[Mesa-dev] [PATCH 3/5] nir: Add new GS intrinsics that maintain a count of emitted vertices.

Jason Ekstrand jason at jlekstrand.net
Tue Sep 8 11:12:39 PDT 2015


On Tue, Sep 8, 2015 at 2:24 AM, Kenneth Graunke <kenneth at whitecape.org> wrote:
> On Monday, September 07, 2015 10:51:37 AM Jason Ekstrand wrote:
>> On Sep 3, 2015 1:49 AM, "Kenneth Graunke" <kenneth at whitecape.org> wrote:
>> >
>> > This patch also introduces a lowering pass to convert the simple GS
>> > intrinsics to the new ones.  See the comments above that for the
>> > rationale behind the new intrinsics.
>> >
>> > This should be useful for i965; it's a generic enough mechanism that I
>> > could see other drivers potentially using it as well, so I don't feel
>> > too bad about putting it in the generic code.
>> >
>> > Signed-off-by: Kenneth Graunke <kenneth at whitecape.org>
>> > ---
>> >  src/glsl/Makefile.sources              |   1 +
>> >  src/glsl/nir/nir.h                     |   2 +
>> >  src/glsl/nir/nir_intrinsics.h          |  21 ++++
>> >  src/glsl/nir/nir_lower_gs_intrinsics.c | 214
>> +++++++++++++++++++++++++++++++++
>> >  4 files changed, 238 insertions(+)
>> >  create mode 100644 src/glsl/nir/nir_lower_gs_intrinsics.c
>> >
>> > diff --git a/src/glsl/Makefile.sources b/src/glsl/Makefile.sources
>> > index c422303..ae2e3e1 100644
>> > --- a/src/glsl/Makefile.sources
>> > +++ b/src/glsl/Makefile.sources
>> > @@ -36,6 +36,7 @@ NIR_FILES = \
>> >         nir/nir_lower_alu_to_scalar.c \
>> >         nir/nir_lower_atomics.c \
>> >         nir/nir_lower_global_vars_to_local.c \
>> > +       nir/nir_lower_gs_intrinsics.c \
>> >         nir/nir_lower_load_const_to_scalar.c \
>> >         nir/nir_lower_locals_to_regs.c \
>> >         nir/nir_lower_idiv.c \
>> > diff --git a/src/glsl/nir/nir.h b/src/glsl/nir/nir.h
>> > index 570a33c..13f123f 100644
>> > --- a/src/glsl/nir/nir.h
>> > +++ b/src/glsl/nir/nir.h
>> > @@ -1809,6 +1809,8 @@ void nir_lower_idiv(nir_shader *shader);
>> >  void nir_lower_atomics(nir_shader *shader);
>> >  void nir_lower_to_source_mods(nir_shader *shader);
>> >
>> > +void nir_lower_gs_intrinsics(nir_shader *shader);
>> > +
>> >  void nir_normalize_cubemap_coords(nir_shader *shader);
>> >
>> >  void nir_live_variables_impl(nir_function_impl *impl);
>> > diff --git a/src/glsl/nir/nir_intrinsics.h b/src/glsl/nir/nir_intrinsics.h
>> > index ed309b6..bcfe70d 100644
>> > --- a/src/glsl/nir/nir_intrinsics.h
>> > +++ b/src/glsl/nir/nir_intrinsics.h
>> > @@ -79,9 +79,30 @@ BARRIER(memory_barrier)

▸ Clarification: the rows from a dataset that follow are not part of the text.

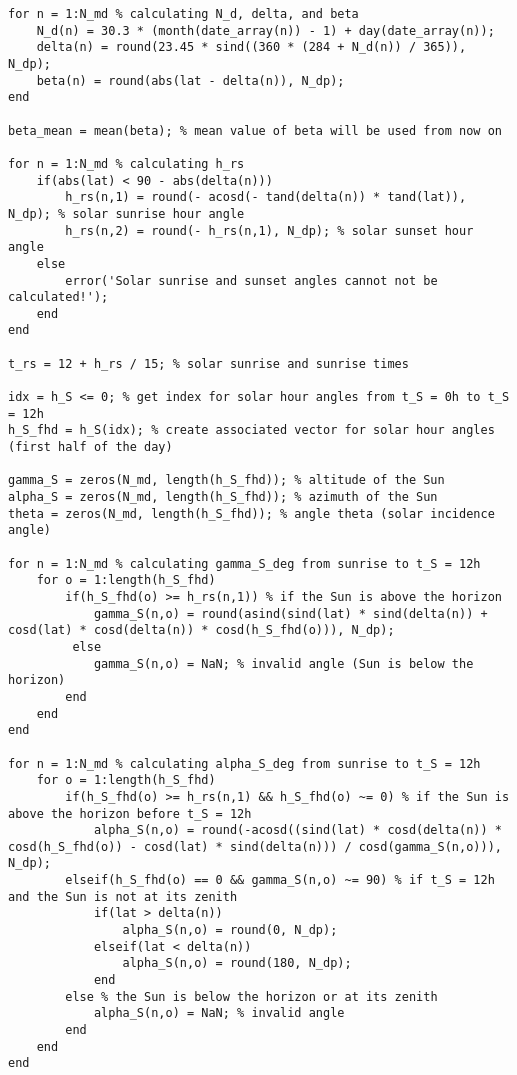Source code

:\begin{lstlisting}
for n = 1:N_md % calculating N_d, delta, and beta
    N_d(n) = 30.3 * (month(date_array(n)) - 1) + day(date_array(n));
    delta(n) = round(23.45 * sind((360 * (284 + N_d(n)) / 365)), N_dp);
    beta(n) = round(abs(lat - delta(n)), N_dp);
end

beta_mean = mean(beta); % mean value of beta will be used from now on

for n = 1:N_md % calculating h_rs
    if(abs(lat) < 90 - abs(delta(n)))
        h_rs(n,1) = round(- acosd(- tand(delta(n)) * tand(lat)), N_dp); % solar sunrise hour angle
        h_rs(n,2) = round(- h_rs(n,1), N_dp); % solar sunset hour angle
    else
        error('Solar sunrise and sunset angles cannot not be calculated!');
    end
end

t_rs = 12 + h_rs / 15; % solar sunrise and sunrise times

idx = h_S <= 0; % get index for solar hour angles from t_S = 0h to t_S = 12h
h_S_fhd = h_S(idx); % create associated vector for solar hour angles (first half of the day)

gamma_S = zeros(N_md, length(h_S_fhd)); % altitude of the Sun
alpha_S = zeros(N_md, length(h_S_fhd)); % azimuth of the Sun
theta = zeros(N_md, length(h_S_fhd)); % angle theta (solar incidence angle)

for n = 1:N_md % calculating gamma_S_deg from sunrise to t_S = 12h
    for o = 1:length(h_S_fhd)
        if(h_S_fhd(o) >= h_rs(n,1)) % if the Sun is above the horizon
            gamma_S(n,o) = round(asind(sind(lat) * sind(delta(n)) + cosd(lat) * cosd(delta(n)) * cosd(h_S_fhd(o))), N_dp); 
         else
            gamma_S(n,o) = NaN; % invalid angle (Sun is below the horizon)
        end
    end
end

for n = 1:N_md % calculating alpha_S_deg from sunrise to t_S = 12h
    for o = 1:length(h_S_fhd)
        if(h_S_fhd(o) >= h_rs(n,1) && h_S_fhd(o) ~= 0) % if the Sun is above the horizon before t_S = 12h
            alpha_S(n,o) = round(-acosd((sind(lat) * cosd(delta(n)) * cosd(h_S_fhd(o)) - cosd(lat) * sind(delta(n))) / cosd(gamma_S(n,o))), N_dp); 
        elseif(h_S_fhd(o) == 0 && gamma_S(n,o) ~= 90) % if t_S = 12h and the Sun is not at its zenith
            if(lat > delta(n))
                alpha_S(n,o) = round(0, N_dp);
            elseif(lat < delta(n))
                alpha_S(n,o) = round(180, N_dp);
            end
        else % the Sun is below the horizon or at its zenith
            alpha_S(n,o) = NaN; % invalid angle
        end  
    end
end


\end{lstlisting}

>> >  /** A conditional discard, with a single boolean source. */
>> >  INTRINSIC(discard_if, 1, ARR(1), false, 0, 0, 0, 0)
>> >
>> > +/**
>> > + * Basic Geometry Shader intrinsics.
>> > + *
>> > + * emit_vertex implements GLSL's EmitStreamVertex() built-in.  It takes
>> a single
>> > + * index, which is the stream ID to write to.
>> > + *
>> > + * end_primitive implements GLSL's EndPrimitive() built-in.
>> > + */
>> >  INTRINSIC(emit_vertex,   0, ARR(), false, 0, 0, 1, 0)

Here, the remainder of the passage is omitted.